A Genetic Algorithm Approach for Modelling Low Voltage Network Demands

TL;DR

This paper introduces a genetic algorithm-based buddying method for accurately modeling low voltage network demands using limited monitored data, improving load profile predictions for distribution network analysis.

Contribution

It presents a novel buddying approach optimized by a genetic algorithm to model unmonitored residential loads with minimal data, outperforming traditional Monte Carlo methods.

Findings

The method accurately predicts peak demand behavior.

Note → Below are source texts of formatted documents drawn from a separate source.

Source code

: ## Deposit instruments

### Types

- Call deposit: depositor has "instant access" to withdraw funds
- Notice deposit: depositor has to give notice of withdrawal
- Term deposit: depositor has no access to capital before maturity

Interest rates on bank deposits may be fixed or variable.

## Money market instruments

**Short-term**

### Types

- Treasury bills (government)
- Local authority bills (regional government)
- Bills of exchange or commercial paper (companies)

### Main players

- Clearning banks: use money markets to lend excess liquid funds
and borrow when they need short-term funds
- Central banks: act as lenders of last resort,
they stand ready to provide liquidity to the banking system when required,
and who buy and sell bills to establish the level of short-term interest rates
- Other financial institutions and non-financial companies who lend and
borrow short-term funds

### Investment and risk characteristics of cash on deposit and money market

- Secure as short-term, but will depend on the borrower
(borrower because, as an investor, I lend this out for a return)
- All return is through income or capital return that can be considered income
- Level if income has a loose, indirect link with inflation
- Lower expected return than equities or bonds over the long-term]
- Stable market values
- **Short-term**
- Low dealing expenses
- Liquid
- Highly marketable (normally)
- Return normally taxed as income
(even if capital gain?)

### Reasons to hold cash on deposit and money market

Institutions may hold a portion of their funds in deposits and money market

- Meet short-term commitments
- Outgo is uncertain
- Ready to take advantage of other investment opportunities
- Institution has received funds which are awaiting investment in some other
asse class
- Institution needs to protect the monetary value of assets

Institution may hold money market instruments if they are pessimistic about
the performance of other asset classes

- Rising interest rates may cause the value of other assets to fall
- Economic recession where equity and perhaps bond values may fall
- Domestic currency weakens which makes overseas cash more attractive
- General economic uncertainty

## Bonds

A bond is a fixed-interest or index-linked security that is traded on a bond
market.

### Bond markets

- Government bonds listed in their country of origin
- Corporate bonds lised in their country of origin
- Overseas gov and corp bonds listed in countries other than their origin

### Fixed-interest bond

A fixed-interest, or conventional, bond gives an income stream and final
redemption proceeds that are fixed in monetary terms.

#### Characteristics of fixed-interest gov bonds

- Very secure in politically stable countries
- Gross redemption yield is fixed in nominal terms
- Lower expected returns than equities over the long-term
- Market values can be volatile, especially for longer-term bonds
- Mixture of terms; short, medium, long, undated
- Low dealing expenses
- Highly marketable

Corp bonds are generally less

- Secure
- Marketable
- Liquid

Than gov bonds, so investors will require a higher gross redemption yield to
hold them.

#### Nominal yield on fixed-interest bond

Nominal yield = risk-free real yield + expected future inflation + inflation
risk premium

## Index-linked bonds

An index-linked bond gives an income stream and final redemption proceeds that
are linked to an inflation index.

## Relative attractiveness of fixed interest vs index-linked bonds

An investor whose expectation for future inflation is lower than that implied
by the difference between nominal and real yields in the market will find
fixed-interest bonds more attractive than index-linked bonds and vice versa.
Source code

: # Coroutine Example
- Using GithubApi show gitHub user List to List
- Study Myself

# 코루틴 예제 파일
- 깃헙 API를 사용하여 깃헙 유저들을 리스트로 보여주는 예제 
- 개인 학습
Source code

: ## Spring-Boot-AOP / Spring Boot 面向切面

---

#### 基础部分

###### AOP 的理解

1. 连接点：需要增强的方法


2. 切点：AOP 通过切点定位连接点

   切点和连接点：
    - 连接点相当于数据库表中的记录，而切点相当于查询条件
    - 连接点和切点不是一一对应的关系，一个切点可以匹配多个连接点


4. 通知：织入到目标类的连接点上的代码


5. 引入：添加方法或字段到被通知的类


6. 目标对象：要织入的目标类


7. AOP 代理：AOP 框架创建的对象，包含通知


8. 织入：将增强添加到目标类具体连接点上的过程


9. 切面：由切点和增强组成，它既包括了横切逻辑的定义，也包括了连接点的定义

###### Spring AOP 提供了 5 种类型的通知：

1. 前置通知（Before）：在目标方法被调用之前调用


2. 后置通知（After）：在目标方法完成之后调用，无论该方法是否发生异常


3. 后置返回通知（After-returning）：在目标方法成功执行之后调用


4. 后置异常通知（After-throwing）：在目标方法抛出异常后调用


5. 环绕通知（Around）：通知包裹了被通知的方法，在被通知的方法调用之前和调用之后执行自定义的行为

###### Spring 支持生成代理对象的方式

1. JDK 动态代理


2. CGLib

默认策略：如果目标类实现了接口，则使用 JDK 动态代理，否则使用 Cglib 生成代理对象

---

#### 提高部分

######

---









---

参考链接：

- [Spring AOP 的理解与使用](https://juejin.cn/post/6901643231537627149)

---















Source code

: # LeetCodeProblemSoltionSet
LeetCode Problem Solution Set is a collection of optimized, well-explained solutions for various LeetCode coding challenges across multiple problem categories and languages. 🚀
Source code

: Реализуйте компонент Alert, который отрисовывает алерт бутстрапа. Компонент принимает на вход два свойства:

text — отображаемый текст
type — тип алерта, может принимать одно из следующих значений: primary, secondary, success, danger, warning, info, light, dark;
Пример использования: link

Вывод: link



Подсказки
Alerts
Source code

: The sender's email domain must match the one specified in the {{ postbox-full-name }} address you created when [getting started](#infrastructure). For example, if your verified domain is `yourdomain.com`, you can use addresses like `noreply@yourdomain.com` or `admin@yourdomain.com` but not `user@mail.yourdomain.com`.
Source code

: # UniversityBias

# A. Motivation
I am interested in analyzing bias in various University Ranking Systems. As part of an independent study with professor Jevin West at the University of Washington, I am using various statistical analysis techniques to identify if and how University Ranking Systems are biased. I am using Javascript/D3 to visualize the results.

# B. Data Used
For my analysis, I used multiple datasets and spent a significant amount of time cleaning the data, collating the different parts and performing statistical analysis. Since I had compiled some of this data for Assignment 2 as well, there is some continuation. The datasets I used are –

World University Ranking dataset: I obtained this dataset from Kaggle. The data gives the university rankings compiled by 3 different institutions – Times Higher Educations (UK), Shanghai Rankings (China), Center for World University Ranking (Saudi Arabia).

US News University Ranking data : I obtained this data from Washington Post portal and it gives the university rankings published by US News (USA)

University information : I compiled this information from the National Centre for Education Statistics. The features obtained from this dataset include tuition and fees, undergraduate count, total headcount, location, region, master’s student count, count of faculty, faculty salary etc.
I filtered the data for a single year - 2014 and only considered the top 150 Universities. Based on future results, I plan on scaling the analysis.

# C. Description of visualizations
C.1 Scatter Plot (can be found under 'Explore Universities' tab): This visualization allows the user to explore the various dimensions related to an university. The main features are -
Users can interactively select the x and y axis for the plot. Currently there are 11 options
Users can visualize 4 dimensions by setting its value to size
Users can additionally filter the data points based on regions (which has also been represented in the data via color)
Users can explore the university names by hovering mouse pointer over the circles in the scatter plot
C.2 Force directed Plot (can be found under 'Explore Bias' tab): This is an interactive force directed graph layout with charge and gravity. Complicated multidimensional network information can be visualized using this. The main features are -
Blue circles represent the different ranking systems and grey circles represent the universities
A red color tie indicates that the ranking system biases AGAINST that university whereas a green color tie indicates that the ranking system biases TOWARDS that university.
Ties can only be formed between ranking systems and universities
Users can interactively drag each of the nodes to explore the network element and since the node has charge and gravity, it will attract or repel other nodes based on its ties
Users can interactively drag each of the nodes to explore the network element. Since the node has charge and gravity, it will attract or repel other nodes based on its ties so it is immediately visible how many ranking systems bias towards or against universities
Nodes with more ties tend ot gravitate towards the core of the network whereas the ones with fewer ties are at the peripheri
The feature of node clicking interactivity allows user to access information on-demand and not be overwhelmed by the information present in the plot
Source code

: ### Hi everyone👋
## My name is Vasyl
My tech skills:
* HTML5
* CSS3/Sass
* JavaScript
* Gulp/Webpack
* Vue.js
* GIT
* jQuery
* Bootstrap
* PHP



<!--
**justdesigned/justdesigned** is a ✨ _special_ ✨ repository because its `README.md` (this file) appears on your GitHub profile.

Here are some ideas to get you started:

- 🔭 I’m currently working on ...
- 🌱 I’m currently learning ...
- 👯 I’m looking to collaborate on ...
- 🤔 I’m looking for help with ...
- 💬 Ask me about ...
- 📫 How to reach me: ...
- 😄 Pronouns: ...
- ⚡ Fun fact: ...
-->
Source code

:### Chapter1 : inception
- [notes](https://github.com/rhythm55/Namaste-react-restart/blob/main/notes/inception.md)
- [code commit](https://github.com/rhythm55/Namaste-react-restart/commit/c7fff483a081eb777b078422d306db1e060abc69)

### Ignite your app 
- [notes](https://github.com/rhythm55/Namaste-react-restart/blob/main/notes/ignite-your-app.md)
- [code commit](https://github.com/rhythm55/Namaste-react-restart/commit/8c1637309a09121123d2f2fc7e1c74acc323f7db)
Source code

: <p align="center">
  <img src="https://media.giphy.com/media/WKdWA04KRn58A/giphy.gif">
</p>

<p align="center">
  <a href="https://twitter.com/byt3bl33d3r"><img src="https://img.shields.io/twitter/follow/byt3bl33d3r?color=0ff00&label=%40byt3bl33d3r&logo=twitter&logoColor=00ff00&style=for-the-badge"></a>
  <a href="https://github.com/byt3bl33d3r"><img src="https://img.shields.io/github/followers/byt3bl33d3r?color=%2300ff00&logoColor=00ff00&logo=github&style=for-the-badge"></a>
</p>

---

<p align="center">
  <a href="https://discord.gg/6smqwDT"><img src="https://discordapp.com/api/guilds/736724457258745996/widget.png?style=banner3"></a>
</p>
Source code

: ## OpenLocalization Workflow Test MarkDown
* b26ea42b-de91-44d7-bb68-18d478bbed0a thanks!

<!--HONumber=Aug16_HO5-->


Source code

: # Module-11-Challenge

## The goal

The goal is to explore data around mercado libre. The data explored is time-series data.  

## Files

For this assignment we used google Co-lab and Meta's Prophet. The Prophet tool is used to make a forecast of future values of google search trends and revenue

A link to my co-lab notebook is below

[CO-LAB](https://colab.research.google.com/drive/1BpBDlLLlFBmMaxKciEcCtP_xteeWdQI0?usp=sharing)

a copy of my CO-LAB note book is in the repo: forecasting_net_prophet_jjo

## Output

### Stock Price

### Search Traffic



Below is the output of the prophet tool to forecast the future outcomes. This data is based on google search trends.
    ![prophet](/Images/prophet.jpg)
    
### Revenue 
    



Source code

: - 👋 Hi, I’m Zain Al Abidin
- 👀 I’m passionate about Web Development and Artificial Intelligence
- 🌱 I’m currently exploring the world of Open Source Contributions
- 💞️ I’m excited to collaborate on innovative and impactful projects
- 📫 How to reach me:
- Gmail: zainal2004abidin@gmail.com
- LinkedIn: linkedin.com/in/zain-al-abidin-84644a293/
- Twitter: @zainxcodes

It significantly outperforms Monte Carlo approaches.

Effective with limited monitored customer data.

Abstract

Distribution network operators (DNOs) are increasingly concerned about the impact of low carbon technologies on the low voltage (LV) networks. More advanced metering infrastructures provide numerous opportunities for more accurate load flow analysis of the LV networks. However, such data may not be readily available for DNOs and in any case is likely to be expensive. Modelling tools are required which can provide realistic, yet accurate, load profiles as input for a network modelling tool, without needing access to large amounts of monitored customer data. In this paper we outline some simple methods for accurately modelling a large number of unmonitored residential customers at the LV level. We do this by a process we call buddying, which models unmonitored customers by assigning them load profiles from a limited sample of monitored customers who have smart meters. Hence the presented method requires access to only a relatively small amount of domestic customers' data. The method is efficiently optimised using a genetic algorithm to minimise a weighted cost function between matching the substation data and the individual mean daily demands. Hence we can show the effectiveness of substation monitoring in LV network modelling. Using real LV network modelling, we show that our methods perform significantly better than a comparative Monte Carlo approach, and provide a description of the peak demand behaviour.